Goldman Sachs a, de son côté, anticipé un éventuel pic des prix du pétrole à 90 dollars le baril si les tensions escaladent de manière significative et affectent les approvisionnements iraniens. Toutefois, cette hausse serait probablement suivie d’une correction vers les 60 dollars d’ici 2026, lorsque l’approvisionnement iranien pourrait se normaliser.

Flux et capactités de l’OPEP

Certains analystes notent que les exportations iraniennes et les expéditions via le détroit d’Ormuz, une voie maritime cruciale pour le pétrole mondial, sont pour l’instant restées intactes.

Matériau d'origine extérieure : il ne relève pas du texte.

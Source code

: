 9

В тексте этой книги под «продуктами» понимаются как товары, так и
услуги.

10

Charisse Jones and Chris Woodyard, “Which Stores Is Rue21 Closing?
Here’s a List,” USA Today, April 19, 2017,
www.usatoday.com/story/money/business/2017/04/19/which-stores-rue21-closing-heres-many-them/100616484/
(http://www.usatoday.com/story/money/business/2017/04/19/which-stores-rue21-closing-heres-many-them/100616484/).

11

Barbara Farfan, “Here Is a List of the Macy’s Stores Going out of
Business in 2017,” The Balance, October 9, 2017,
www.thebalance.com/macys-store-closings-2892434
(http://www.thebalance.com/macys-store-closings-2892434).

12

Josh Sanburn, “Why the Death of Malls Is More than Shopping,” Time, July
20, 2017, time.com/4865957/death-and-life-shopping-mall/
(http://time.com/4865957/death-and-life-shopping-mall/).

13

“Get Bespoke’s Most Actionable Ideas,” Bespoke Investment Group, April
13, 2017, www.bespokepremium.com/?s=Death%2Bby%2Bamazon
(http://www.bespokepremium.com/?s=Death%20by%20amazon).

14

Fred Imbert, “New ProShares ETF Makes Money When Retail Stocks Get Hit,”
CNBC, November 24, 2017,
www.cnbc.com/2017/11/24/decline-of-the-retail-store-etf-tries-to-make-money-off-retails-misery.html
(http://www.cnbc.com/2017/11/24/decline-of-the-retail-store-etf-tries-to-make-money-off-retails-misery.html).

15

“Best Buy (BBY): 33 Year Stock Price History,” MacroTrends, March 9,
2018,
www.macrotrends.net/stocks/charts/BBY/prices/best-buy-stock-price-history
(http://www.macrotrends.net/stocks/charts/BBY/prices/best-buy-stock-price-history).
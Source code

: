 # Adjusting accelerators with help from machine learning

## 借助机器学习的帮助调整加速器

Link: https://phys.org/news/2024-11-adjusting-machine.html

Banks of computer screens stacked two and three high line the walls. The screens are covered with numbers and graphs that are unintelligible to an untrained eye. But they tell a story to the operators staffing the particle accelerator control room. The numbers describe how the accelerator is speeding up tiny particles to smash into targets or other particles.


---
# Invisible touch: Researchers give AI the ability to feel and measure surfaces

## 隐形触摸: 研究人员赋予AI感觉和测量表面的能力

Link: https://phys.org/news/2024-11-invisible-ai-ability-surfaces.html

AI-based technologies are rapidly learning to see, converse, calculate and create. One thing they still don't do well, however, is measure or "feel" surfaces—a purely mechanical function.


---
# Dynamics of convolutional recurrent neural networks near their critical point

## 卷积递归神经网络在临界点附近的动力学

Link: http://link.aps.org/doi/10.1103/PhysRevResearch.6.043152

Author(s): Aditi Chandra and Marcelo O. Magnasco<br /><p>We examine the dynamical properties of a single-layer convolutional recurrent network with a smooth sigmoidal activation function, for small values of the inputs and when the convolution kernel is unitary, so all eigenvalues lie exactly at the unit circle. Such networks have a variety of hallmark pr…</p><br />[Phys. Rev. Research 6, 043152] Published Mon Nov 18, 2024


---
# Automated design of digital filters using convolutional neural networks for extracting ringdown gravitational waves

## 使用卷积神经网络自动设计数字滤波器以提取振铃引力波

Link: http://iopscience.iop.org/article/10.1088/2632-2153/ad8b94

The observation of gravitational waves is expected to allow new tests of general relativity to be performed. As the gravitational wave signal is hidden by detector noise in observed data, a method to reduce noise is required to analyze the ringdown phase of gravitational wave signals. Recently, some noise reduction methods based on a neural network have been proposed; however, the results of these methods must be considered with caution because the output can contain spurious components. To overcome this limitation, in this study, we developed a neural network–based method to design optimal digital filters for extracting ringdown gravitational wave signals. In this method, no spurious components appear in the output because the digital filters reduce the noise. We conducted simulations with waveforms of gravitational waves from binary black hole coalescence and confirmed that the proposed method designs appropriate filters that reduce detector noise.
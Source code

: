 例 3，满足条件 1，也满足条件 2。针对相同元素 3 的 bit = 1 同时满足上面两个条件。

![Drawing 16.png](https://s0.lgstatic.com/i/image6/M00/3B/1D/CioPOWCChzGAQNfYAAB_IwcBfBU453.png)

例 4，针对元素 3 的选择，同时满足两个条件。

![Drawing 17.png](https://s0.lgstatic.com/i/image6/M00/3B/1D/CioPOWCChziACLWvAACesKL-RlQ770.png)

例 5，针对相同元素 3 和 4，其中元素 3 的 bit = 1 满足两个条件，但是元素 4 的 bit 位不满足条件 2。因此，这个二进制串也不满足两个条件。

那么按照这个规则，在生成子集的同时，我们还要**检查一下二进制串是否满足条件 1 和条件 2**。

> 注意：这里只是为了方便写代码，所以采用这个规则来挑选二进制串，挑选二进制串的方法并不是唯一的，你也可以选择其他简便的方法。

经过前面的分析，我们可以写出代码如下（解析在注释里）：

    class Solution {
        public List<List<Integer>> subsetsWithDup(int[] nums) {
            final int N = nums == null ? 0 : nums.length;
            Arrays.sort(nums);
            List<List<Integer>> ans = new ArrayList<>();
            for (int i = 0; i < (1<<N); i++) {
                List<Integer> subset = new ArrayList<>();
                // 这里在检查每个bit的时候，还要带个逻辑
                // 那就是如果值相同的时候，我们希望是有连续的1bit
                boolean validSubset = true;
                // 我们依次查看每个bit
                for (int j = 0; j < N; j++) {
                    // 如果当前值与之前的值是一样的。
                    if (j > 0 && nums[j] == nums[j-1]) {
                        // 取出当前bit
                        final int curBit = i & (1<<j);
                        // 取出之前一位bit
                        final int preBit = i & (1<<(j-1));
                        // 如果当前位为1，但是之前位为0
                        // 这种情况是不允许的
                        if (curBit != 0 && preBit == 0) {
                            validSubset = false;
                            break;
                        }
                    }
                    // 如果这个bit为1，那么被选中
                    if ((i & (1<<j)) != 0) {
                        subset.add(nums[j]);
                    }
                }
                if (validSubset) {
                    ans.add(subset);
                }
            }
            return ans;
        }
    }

De plus, la capacité excédentaire de l’OPEP et de ses alliés (OPEP+) sert de tampon contre les chocs d’approvisionnement, avec une estimation d’une capacité supplémentaires autour de 4 à 5 % de la demande mondiale, atténuant les impacts potentiels d’une crise régionale.

Production de l’OPEP avant la crise

Il convient de souligner que, dans les mois précédents le déclenchement du conflit, l’OPEP+ avait déjà augmenté sa production. Cette démarche pourrait jouer un rôle essentiel pour stabiliser le marché en cas de perturbation de l’approvisionnement en provenance d’Iran, mettant en lumière les stratégies préventives adoptées au niveau mondial par les grands producteurs.